Records excerpted from a collection:
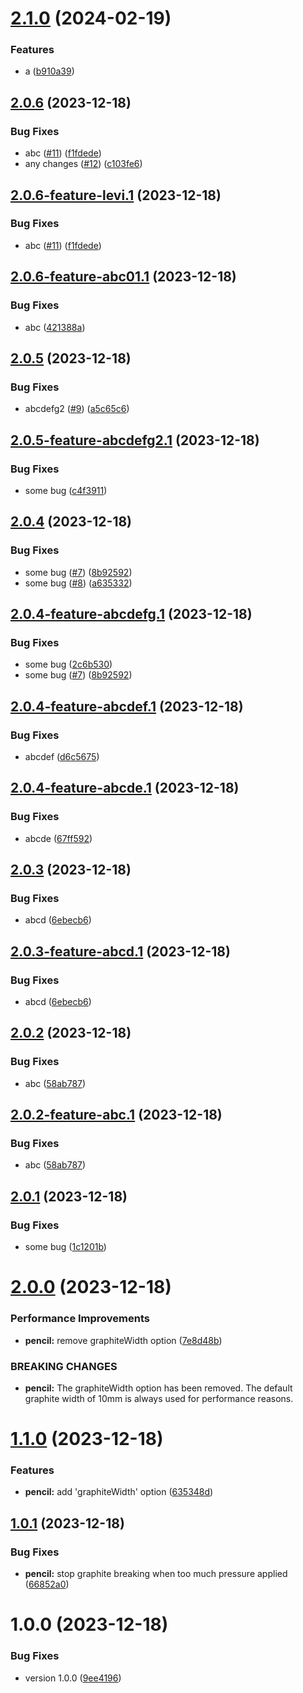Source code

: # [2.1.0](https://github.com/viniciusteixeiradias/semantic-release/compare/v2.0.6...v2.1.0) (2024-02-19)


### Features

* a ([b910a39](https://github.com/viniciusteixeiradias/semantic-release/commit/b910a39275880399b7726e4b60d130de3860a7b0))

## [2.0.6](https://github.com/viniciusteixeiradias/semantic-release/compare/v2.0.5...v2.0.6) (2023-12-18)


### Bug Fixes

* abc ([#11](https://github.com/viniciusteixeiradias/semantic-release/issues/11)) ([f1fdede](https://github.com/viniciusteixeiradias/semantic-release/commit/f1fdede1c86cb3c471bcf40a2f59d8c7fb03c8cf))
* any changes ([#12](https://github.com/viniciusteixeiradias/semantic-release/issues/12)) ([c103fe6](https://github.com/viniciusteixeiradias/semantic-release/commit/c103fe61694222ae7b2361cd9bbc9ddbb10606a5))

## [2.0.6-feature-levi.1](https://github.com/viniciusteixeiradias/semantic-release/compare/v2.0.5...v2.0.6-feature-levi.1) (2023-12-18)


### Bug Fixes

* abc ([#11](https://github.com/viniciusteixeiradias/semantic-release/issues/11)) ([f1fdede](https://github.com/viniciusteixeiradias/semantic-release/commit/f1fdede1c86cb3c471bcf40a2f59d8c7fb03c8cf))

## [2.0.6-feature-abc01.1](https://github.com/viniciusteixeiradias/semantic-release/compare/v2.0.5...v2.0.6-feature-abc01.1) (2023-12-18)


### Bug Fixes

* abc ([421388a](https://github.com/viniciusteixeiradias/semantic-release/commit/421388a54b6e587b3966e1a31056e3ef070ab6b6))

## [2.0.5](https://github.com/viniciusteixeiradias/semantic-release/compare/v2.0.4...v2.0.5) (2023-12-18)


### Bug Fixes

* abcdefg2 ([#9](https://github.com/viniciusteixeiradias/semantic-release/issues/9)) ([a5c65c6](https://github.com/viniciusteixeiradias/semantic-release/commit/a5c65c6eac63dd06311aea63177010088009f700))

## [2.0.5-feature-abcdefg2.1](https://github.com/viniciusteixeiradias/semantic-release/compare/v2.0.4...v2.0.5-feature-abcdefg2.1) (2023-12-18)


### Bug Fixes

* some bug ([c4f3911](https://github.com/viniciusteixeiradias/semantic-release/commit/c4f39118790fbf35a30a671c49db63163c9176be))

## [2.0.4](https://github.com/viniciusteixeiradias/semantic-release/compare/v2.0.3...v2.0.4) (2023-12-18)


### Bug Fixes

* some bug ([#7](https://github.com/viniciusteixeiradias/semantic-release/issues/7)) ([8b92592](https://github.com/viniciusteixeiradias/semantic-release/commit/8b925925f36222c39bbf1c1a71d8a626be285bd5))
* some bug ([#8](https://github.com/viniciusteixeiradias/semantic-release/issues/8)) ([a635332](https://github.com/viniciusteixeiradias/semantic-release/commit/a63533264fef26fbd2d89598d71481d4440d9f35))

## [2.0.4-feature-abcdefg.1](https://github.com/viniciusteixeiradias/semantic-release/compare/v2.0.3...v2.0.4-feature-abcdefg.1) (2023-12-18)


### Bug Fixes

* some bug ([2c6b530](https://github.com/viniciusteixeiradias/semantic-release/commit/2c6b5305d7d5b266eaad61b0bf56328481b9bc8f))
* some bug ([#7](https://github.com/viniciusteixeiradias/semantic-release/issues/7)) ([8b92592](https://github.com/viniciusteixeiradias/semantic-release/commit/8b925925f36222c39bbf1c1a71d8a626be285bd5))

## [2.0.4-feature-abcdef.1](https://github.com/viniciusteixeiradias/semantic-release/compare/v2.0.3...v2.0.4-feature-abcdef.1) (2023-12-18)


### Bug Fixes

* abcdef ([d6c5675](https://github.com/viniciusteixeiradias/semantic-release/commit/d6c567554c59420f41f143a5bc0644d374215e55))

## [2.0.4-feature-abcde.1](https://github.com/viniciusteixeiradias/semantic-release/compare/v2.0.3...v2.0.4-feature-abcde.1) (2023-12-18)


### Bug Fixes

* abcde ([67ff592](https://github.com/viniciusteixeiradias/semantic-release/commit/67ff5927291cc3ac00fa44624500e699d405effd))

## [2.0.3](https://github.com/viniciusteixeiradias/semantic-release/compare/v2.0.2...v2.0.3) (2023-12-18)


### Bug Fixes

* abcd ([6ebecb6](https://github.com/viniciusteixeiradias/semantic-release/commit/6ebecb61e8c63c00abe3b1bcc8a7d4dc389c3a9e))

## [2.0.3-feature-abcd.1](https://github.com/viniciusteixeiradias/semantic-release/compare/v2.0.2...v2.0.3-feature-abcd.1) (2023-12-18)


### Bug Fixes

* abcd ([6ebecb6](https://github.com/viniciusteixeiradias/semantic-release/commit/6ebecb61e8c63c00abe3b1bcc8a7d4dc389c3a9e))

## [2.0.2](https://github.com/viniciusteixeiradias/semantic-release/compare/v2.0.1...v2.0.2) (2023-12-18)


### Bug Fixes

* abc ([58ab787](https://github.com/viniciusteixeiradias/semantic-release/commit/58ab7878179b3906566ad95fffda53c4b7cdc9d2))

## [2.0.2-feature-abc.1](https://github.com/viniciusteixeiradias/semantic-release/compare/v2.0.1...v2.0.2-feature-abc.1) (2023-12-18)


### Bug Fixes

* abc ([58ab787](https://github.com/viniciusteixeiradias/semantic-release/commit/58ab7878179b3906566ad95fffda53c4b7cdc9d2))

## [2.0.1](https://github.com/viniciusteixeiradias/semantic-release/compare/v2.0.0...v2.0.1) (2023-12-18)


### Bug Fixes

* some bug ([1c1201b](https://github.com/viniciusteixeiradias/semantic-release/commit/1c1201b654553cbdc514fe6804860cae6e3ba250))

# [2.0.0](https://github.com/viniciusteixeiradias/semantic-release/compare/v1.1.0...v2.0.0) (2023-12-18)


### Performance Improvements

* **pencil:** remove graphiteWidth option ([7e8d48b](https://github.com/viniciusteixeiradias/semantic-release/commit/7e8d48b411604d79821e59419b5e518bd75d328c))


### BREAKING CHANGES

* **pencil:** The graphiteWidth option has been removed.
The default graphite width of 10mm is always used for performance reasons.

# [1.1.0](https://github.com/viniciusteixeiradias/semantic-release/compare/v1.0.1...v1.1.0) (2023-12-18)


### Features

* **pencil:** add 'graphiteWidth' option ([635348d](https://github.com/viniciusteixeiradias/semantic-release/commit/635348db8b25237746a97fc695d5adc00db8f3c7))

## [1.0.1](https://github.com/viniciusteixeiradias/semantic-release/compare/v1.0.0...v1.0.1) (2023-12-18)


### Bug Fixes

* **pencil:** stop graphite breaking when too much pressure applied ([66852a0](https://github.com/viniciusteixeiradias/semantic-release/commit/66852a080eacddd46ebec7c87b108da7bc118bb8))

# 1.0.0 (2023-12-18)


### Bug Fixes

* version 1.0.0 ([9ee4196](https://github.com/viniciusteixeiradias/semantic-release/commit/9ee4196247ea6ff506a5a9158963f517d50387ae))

--

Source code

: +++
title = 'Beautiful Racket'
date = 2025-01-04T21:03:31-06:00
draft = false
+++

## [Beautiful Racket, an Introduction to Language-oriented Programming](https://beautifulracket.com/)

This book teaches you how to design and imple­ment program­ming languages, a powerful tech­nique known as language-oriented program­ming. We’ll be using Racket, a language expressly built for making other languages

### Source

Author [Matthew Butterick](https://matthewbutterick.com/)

_Work to be completed_.
State the number of lines in the data that contain the word "option", offering no other text.

_Reply to the task_.
3